We use the UVE mechanism to send and aggregate the status information. All node types - Config, Compute, Analytics, Control will send a NodeStatus structure in their respective node UVEs. A Control Node UVE is given below as an example.
struct NodeStatus {
1: string name (key="ObjectBgpRouter")
2: optional bool deleted
3: optional string status
// Sent by process
4: optional list<process_info.ProcessStatus> process_status (aggtype="union")
// Sent by node manager
5: optional list<process_info.ProcessInfo> process_info (aggtype="union")
6: optional string description
}
uve sandesh NodeStatusUVE {
1: NodeStatus data
}
The NodeStatus structure consists of 2 structures:
-
A ProcessStatus which is sent by the processes, corresponding to that virtual node, called process_status. The data in this structure corresponds to various status information of the process and an aggregate state which says if the process is Functional or Non-Functional. The status information will be the state of a process's connections (ConnectionInfo) to important services and other information necessary for the process to be Functional. The ProcessStatus structure is given below. Each process sends its NodeStatus information which is aggregated as 'union' (based on the annotation aggtype="union") at the Analytics node.

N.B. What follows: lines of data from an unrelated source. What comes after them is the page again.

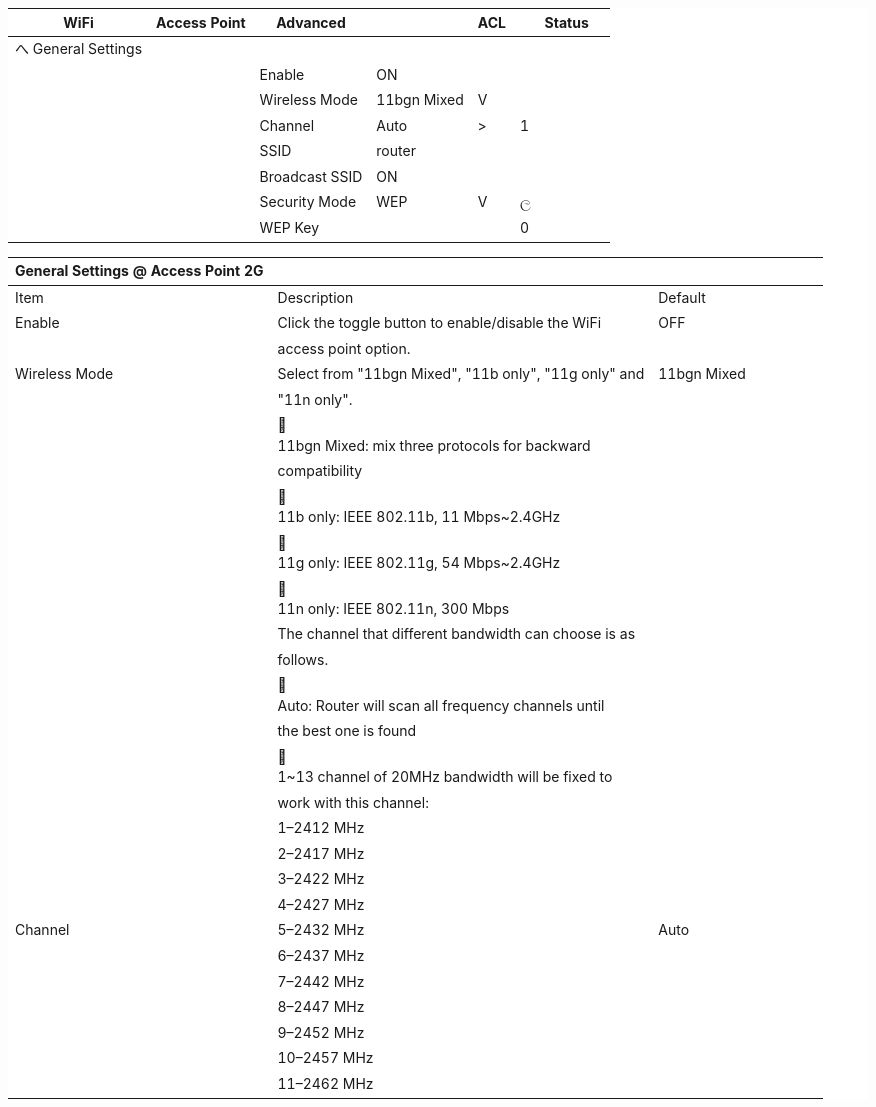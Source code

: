 | WiFi               | Access Point | Advanced       |             | ACL |   | Status |  |
|--------------------|--------------|----------------|-------------|-----|---|--------|--|
| へ General Settings |              |                |             |     |   |        |  |
|                    |              | Enable         | ON          |     |   |        |  |
|                    |              | Wireless Mode  | 11bgn Mixed | V   |   |        |  |
|                    |              | Channel        | Auto        | >   | 1 |        |  |
|                    |              | SSID           | router      |     |   |        |  |
|                    |              | Broadcast SSID | ON          |     |   |        |  |
|                    |              | Security Mode  | WEP         | V   | ල |        |  |
|                    |              | WEP Key        |             |     | 0 |        |  |

| General Settings @ Access Point 2G |                                                          |             |  |  |  |  |  |
|------------------------------------|----------------------------------------------------------|-------------|--|--|--|--|--|
| Item                               | Description                                              | Default     |  |  |  |  |  |
| Enable                             | Click the toggle button to enable/disable the WiFi       | OFF         |  |  |  |  |  |
|                                    | access point option.                                     |             |  |  |  |  |  |
| Wireless Mode                      | Select from "11bgn Mixed", "11b only", "11g only" and    | 11bgn Mixed |  |  |  |  |  |
|                                    | "11n only".                                              |             |  |  |  |  |  |
|                                    | <br>11bgn Mixed: mix three protocols for backward       |             |  |  |  |  |  |
|                                    | compatibility                                            |             |  |  |  |  |  |
|                                    | <br>11b only: IEEE 802.11b, 11 Mbps~2.4GHz              |             |  |  |  |  |  |
|                                    | <br>11g only: IEEE 802.11g, 54 Mbps~2.4GHz              |             |  |  |  |  |  |
|                                    | <br>11n only: IEEE 802.11n, 300 Mbps                    |             |  |  |  |  |  |
|                                    | The channel that different bandwidth can choose is as    |             |  |  |  |  |  |
|                                    | follows.                                                 |             |  |  |  |  |  |
|                                    | <br>Auto: Router will scan all frequency channels until |             |  |  |  |  |  |
|                                    | the best one is found                                    |             |  |  |  |  |  |
|                                    | <br>1~13 channel of 20MHz bandwidth will be fixed to    |             |  |  |  |  |  |
|                                    | work with this channel:                                  |             |  |  |  |  |  |
|                                    | 1–2412 MHz                                               |             |  |  |  |  |  |
|                                    | 2–2417 MHz                                               |             |  |  |  |  |  |
|                                    | 3–2422 MHz                                               |             |  |  |  |  |  |
|                                    | 4–2427 MHz                                               |             |  |  |  |  |  |
| Channel                            | 5–2432 MHz                                               | Auto        |  |  |  |  |  |
|                                    | 6–2437 MHz                                               |             |  |  |  |  |  |
|                                    | 7–2442 MHz                                               |             |  |  |  |  |  |
|                                    | 8–2447 MHz                                               |             |  |  |  |  |  |
|                                    | 9–2452 MHz                                               |             |  |  |  |  |  |
|                                    | 10–2457 MHz                                              |             |  |  |  |  |  |
|                                    | 11–2462 MHz                                              |             |  |  |  |  |  |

struct ProcessStatus { 1: string module_id 2: string instance_id 3: string state 4: optional list<ConnectionInfo> connection_infos 5: optional string description } struct ConnectionInfo { 1: string type 2: string name 3: optional list<string> server_addrs 4: string status 5: optional string description }
-
a ProcessInfo which is sent by the node manager (/usr/bin/contrail-nodemgr). Node manager is a monitor process per contrail virtual node, which tracks the running state of the processes. The ProcessInfo structure is given below.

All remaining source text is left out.